_Problem to work on_
Hunt through the entries for the word "deterministic" and copy each line in which it appears.

[Stored records]
------------------------------------------------------------------------

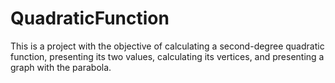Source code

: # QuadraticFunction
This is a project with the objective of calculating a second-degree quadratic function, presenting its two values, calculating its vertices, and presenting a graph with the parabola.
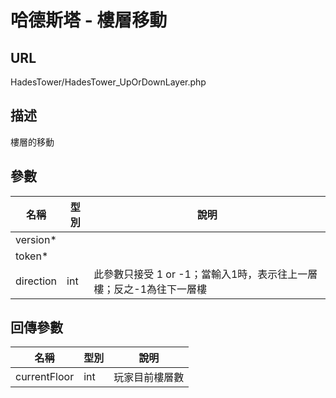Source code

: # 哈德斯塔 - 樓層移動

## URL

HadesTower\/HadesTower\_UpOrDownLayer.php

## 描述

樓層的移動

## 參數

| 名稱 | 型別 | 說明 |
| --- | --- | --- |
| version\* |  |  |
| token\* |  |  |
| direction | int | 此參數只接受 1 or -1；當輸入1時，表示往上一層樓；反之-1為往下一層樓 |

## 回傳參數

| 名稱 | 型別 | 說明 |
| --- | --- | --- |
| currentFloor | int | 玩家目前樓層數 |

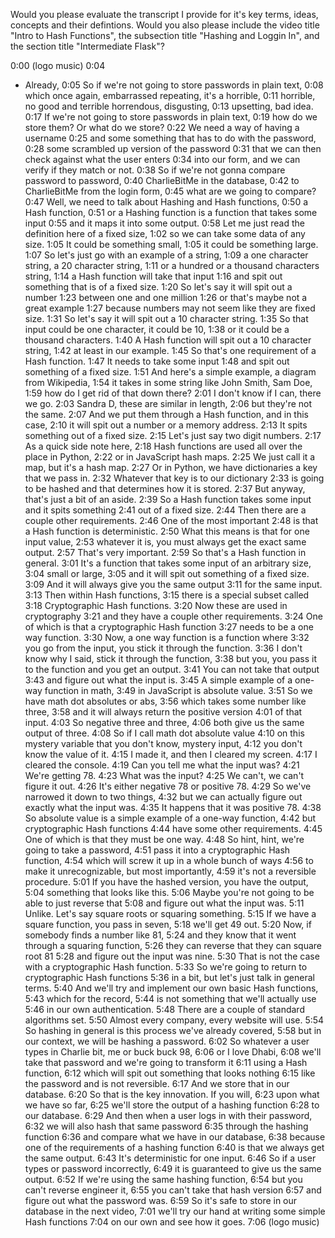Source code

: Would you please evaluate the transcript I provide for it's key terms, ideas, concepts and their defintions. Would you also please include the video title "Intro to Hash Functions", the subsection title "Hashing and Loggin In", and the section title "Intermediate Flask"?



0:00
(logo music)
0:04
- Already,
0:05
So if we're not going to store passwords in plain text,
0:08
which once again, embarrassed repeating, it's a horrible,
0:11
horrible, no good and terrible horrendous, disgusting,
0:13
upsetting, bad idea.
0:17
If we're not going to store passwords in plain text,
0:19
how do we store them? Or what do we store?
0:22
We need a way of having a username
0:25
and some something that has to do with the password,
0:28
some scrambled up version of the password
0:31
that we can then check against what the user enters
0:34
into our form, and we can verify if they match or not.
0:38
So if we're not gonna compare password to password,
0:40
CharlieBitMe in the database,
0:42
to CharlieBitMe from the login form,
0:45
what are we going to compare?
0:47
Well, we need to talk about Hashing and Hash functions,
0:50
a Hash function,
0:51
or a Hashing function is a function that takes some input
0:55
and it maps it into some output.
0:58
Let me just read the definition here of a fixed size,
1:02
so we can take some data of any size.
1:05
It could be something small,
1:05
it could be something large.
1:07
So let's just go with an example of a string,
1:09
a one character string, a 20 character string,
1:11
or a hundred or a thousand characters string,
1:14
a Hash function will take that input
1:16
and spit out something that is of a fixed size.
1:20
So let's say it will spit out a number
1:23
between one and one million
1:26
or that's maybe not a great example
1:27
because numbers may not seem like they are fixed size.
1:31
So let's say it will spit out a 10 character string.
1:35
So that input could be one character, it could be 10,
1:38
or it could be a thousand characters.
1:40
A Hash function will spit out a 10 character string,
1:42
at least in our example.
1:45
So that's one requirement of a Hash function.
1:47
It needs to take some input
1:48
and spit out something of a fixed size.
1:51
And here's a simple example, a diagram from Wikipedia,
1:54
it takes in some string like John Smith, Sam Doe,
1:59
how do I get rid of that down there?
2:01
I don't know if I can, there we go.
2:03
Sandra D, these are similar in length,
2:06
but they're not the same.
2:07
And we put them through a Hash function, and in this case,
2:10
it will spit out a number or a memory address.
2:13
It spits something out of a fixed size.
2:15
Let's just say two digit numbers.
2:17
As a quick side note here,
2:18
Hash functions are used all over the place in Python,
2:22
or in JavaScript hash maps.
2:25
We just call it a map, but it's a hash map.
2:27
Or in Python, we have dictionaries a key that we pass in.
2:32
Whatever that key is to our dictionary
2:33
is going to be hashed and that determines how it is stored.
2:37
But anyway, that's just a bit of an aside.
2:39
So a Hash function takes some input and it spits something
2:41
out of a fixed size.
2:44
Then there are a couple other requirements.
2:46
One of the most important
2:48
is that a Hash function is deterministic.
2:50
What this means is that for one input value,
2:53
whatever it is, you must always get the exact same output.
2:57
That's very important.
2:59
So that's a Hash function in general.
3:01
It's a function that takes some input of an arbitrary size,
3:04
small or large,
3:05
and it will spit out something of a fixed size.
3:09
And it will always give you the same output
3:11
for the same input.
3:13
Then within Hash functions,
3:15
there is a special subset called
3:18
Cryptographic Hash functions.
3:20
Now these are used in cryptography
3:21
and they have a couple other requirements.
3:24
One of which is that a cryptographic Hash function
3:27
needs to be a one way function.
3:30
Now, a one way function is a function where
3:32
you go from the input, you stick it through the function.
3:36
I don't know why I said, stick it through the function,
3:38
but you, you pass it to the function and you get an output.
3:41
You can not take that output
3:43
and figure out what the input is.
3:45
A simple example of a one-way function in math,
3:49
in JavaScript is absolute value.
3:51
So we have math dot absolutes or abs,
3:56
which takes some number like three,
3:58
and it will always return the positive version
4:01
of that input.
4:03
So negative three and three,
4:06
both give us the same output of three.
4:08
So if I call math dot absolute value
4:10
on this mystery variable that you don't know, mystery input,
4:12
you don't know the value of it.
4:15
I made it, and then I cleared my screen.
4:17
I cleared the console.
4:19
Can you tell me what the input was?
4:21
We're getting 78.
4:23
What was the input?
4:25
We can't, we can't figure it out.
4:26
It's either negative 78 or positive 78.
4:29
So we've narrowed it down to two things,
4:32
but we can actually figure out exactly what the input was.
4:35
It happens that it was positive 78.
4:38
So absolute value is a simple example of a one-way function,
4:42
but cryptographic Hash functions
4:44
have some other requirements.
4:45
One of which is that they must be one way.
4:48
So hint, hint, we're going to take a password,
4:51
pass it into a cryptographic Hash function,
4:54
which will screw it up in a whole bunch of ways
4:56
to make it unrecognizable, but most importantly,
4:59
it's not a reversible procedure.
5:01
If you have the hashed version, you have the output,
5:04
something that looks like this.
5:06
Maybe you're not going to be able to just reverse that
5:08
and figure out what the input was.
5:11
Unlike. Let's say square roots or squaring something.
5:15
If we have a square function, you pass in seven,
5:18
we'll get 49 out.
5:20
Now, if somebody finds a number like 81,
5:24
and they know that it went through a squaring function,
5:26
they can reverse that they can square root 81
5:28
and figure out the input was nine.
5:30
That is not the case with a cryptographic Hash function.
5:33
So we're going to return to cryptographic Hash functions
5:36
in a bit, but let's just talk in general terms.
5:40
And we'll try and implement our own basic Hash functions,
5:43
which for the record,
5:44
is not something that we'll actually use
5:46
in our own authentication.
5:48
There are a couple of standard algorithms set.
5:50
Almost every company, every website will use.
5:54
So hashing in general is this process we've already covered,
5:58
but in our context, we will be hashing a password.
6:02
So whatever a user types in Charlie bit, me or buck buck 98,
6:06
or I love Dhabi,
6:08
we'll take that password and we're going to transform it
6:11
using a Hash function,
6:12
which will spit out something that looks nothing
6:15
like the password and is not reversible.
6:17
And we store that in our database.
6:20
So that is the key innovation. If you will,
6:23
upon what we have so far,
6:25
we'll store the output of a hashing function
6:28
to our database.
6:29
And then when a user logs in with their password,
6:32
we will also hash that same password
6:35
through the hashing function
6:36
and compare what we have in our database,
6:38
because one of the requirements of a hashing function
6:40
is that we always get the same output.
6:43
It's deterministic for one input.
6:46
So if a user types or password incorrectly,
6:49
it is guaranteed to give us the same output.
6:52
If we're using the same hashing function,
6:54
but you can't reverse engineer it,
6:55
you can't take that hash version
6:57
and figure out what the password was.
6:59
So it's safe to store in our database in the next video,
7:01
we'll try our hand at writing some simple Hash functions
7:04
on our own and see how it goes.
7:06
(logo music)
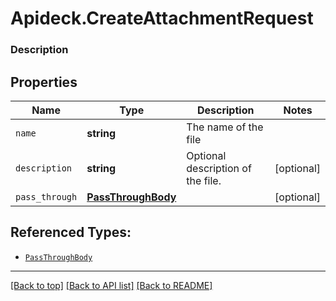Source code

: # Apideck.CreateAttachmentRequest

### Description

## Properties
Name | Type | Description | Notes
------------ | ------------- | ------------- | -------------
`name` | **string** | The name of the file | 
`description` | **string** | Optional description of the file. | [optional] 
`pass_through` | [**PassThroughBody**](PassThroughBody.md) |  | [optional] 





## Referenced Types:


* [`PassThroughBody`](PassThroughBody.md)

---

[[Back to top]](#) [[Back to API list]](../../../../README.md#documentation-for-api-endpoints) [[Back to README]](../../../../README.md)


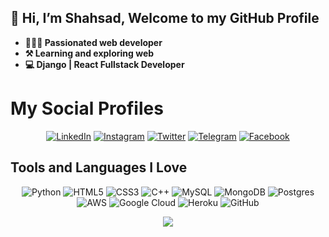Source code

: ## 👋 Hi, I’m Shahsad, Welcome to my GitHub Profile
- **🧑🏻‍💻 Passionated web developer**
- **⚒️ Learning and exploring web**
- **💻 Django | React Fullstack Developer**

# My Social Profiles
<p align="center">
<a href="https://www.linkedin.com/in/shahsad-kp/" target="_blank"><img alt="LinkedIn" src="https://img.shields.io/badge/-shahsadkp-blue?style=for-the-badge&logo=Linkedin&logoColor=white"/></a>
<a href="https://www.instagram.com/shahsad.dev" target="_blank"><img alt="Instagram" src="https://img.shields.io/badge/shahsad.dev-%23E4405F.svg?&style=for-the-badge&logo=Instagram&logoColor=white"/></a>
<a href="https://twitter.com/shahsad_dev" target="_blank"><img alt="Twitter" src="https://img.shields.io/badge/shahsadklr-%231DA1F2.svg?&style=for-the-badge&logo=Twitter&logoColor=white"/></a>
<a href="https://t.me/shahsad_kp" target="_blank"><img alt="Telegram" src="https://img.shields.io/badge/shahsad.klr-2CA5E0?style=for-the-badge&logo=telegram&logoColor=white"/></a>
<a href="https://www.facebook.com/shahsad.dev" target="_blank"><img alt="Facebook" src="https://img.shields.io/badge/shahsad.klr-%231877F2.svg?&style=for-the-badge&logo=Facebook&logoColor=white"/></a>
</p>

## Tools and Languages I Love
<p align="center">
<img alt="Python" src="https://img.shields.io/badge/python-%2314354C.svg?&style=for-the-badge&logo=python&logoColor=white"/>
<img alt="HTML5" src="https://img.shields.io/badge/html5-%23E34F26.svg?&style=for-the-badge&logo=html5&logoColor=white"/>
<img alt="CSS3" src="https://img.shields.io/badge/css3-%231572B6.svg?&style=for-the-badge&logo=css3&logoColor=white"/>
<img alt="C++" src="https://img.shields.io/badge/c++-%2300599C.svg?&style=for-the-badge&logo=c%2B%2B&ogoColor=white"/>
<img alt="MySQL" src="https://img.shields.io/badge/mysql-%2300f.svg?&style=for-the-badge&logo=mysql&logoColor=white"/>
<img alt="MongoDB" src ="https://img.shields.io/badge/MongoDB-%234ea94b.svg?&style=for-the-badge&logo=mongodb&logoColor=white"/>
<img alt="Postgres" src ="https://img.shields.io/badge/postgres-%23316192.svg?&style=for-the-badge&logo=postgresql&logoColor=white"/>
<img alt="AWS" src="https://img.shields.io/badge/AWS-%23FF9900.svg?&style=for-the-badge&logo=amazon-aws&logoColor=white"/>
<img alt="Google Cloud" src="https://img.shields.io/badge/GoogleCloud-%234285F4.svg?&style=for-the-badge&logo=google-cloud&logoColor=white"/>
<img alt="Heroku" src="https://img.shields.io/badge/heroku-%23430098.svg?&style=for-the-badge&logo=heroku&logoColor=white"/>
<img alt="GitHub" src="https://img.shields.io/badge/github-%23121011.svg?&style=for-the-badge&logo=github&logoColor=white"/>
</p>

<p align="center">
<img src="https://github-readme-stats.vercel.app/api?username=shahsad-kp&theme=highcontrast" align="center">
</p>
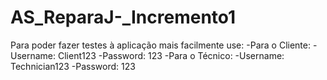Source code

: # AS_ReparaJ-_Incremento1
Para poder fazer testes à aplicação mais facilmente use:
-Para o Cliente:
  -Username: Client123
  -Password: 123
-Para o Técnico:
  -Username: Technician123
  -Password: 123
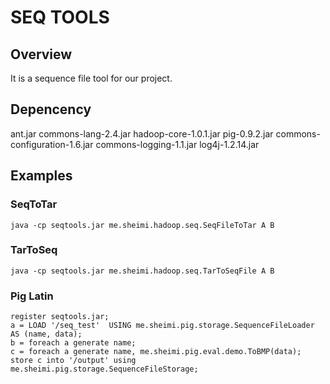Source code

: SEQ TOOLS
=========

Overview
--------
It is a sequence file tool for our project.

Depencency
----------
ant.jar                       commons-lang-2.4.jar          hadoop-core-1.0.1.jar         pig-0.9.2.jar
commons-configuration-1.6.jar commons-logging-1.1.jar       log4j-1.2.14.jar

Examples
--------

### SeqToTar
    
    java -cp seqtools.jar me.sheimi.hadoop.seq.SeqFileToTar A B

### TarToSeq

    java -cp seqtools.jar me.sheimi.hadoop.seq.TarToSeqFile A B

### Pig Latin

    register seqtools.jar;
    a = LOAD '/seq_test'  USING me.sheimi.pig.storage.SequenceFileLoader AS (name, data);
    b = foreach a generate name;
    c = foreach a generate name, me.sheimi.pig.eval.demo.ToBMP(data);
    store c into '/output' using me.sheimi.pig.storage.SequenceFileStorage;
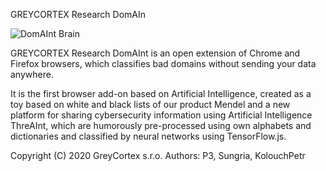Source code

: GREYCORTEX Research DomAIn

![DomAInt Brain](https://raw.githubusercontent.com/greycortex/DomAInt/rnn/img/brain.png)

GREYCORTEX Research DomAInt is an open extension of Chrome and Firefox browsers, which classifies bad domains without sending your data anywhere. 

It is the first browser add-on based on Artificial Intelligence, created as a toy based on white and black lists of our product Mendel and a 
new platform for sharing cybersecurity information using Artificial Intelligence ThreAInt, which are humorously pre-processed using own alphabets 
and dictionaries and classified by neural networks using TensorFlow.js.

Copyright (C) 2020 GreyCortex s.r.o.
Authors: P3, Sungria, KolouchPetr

------------------------------------------------------------------------

_Solution to this task_
is that a Hash function is deterministic.
It's deterministic for one input.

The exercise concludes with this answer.